Reality hit hard on Day 1, when I found out some companies I was hoping to be shortlisted in had actually used the “circuit branch” constraint, and I was only able to sit in 2 of the 6 companies I applied for that day. My first interview went well, but I eventually apologized and pulled out, since their Embedded Software Engineer role was not something I was very keen about. I was not able to perform well my second interview, for an analyst position, since I had not prepared for the “Case Interview” style at all. In summary, Day 1 was a complete bust because of the restrictions on the placement process, and I was disappointed with the limited options I had.
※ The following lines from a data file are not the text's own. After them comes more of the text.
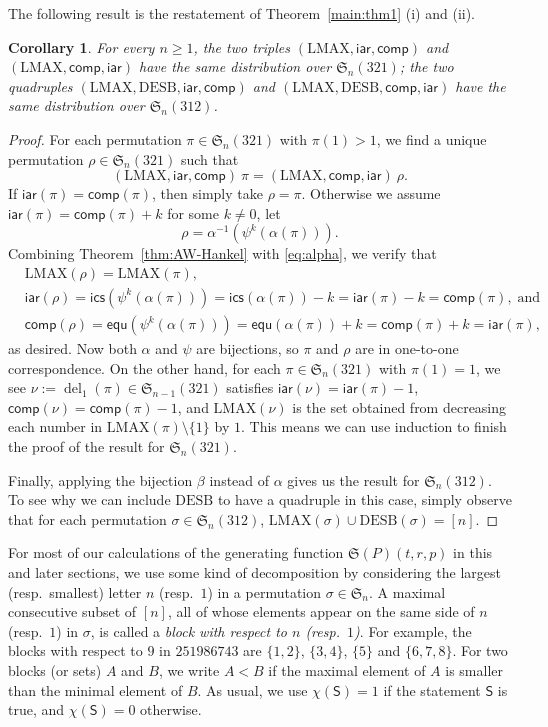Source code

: \documentclass[12pt]{amsart}
\numberwithin{equation}{section}
\theoremstyle{plain}
\newtheorem{corollary}[theorem]{Corollary}
\theoremstyle{definition}
\def\S{\mathfrak{S}}
\def\iar{\mathsf{iar}}
\def\comp{\mathsf{comp}}
\def\LMAX{\mathrm{LMAX}}
\def\del{\operatorname{del}}
\def\ics{\mathsf{ics}}
\def\equ{\mathsf{equ}}
\def\DESB{\mathrm{DESB}}
\def\DESB{\mathrm{DESB}}
\begin{document}
The following result is the restatement of Theorem~\ref{main:thm1} (i) and (ii).
\begin{corollary}\label{cor:321-312-symmetry}
For every $n\ge 1$, the two triples $(\LMAX,\iar,\comp)$ and $(\LMAX,\comp,\iar)$ have the same distribution over $\S_n(321)$; the two quadruples $(\LMAX,\DESB,\iar,\comp)$ and $(\LMAX,\DESB,\comp,\iar)$ have the same distribution over $\S_n(312)$.
\end{corollary}

\begin{proof}
For each permutation $\pi\in\S_n(321)$ with $\pi(1)>1$, we find a unique permutation $\rho\in\S_n(321)$ such that $$(\LMAX,\iar,\comp)\:\pi = (\LMAX,\comp,\iar)\:\rho.$$ If $\iar(\pi)=\comp(\pi)$, then simply take $\rho=\pi$. Otherwise we assume $\iar(\pi)=\comp(\pi)+k$ for some $k\neq 0$, let $$\rho=\alpha^{-1}(\psi^k(\alpha(\pi))).$$
Combining Theorem~\ref{thm:AW-Hankel} with \eqref{eq:alpha}, we verify that
\begin{align*}
&\LMAX(\rho)=\LMAX(\pi),\\
&\iar(\rho)=\ics(\psi^k(\alpha(\pi)))=\ics(\alpha(\pi))-k=\iar(\pi)-k=\comp(\pi), \; \text{and}\\
&\comp(\rho)=\equ(\psi^k(\alpha(\pi)))=\equ(\alpha(\pi))+k=\comp(\pi)+k=\iar(\pi), 
\end{align*}
as desired. Now both $\alpha$ and $\psi$ are bijections, so $\pi$ and $\rho$ are in one-to-one correspondence. On the other hand, for each $\pi\in\S_n(321)$ with $\pi(1)=1$, we see $\nu:=\del_1(\pi)\in\S_{n-1}(321)$ satisfies $\iar(\nu)=\iar(\pi)-1$, $\comp(\nu)=\comp(\pi)-1$, and $\LMAX(\nu)$ is the set obtained from decreasing each number in $\LMAX(\pi)\setminus\{1\}$ by $1$. This means we can use induction to finish the proof of the result for $\S_n(321)$.

Finally, applying the bijection $\beta$ instead of $\alpha$ gives us the result for $\S_n(312)$. To see why we can include $\DESB$ to have a quadruple in this case, simply observe that for each permutation $\sigma\in\S_n(312)$, $\LMAX(\sigma)\cup\DESB(\sigma)=[n]$.
\end{proof}

For most of our calculations of the generating function $\S(P)(t,r,p)$ in this and later sections, we use some kind of decomposition by considering the largest (resp.~smallest) letter $n$ (resp.~$1$) in a permutation $\sigma\in\S_n$. A maximal consecutive subset of $[n]$, all of whose elements appear on the same side of $n$  (resp.~$1$) in $\sigma$, is called a {\em block with respect to $n$ (resp.~$1$)}. For example, the blocks with respect to $9$ in $251986743$ are $\{1,2\}$, $\{3, 4\}$, $\{5\}$ and $\{6, 7, 8\}$. For two blocks (or sets) $A$ and $B$, we write $A<B$ if the maximal element of $A$ is smaller than the minimal element of $B$. As usual, we use $\chi(\mathsf{S})=1$ if the statement $\mathsf{S}$ is true, and $\chi(\mathsf{S})=0$ otherwise.
\end{document}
Later that night, however, I was happy to find out that I cleared the shortlist for BizReach Inc., based in Tokyo, for the Machine Learning Engineer role. Day 2 is usually the arena for companies that are new participants in the placements, and sometimes these opportunities are on-par or even better than the previous day. BizReach was one such company, and the job description was exactly what I had hoped for!

I called up a senior who was working in Mercari, Tokyo (I had also called him up the previous night, since I was furious Mercari was only looking for circuit branch students), and asked him some tips for interviewing with Japanese people. His input really helped me refocus my mind on this new opportunity. After some modest revision and self pep-talk, I called it a night.

Placement Meme

The next day, when I showed up for the interviews, and I was surprised to see only a few candidates lined up. I had a quick judgmental glance at the candidates, and narcissitically reassured myself. I knew I was a slight bit overconfident, but in such a situation, it really helped me to not ponder on my nerves. I ran simulations of my plan in my head while I waited.

I was already impressed at how punctual the Japanese were at taking interviews. Each interview went on for a total maximum of 30-minutes, with two exact 15-minute segments. The first part was basically a 3-on-1 technical interview, involving a CV runthrough and some behavioral questions, whereas the second part was a coding round.

My interview began at 1830hrs, and I went inside and greeted them, saying “Konnichiwa” (hello, in Japanese). They were delighted, and started talking in Japanese to test/tease me. I told them liked watching anime with subtitles, and I liked to pick up a few words here and there. I was happy with how the mood was from that point - light and cheery. They introduced themselves as Takeuchi-san (CTO), Ikawa-san (VP of Engineering) and Dat-san (my future team lead).

In the first part, I was mainly asked in detail about my thesis project, with some questions about the image segmentation pipeline, and also my ROSE Lab internship. Other than well-prepared answers to possible questions to my resume, I was quick to emphasize on my experience working in an Asian working environment as well as my knowledge about Japan during the behavioral questions. In general, I felt our interaction was positive and I was optimistic when I began the coding part. There were two questions of easy/medium difficulty, involving array manipulation and 2-pointers. I was easily able to work through them and write clean code in Python, which was the programming language I was most comfortable with as well as the language with which I was expected to work with if I were selected.

I left at exactly 1900hrs after asking a few more questions I had about the company and the role, and was told to wait outside for about an hour. At 2000hrs, all 3 interviewers came outside, and announced the three names they selected - and I was so relieved when I heard mine! The interviewers left promptly after taking some pictures with us outside the venue. I called up my parents and my friends and shared the news. It was one of the happiest nights of my life, and I did no injustice to celebrating that feeling! It was the result of hard work and meticulous planning, and most of all - being my genuine self.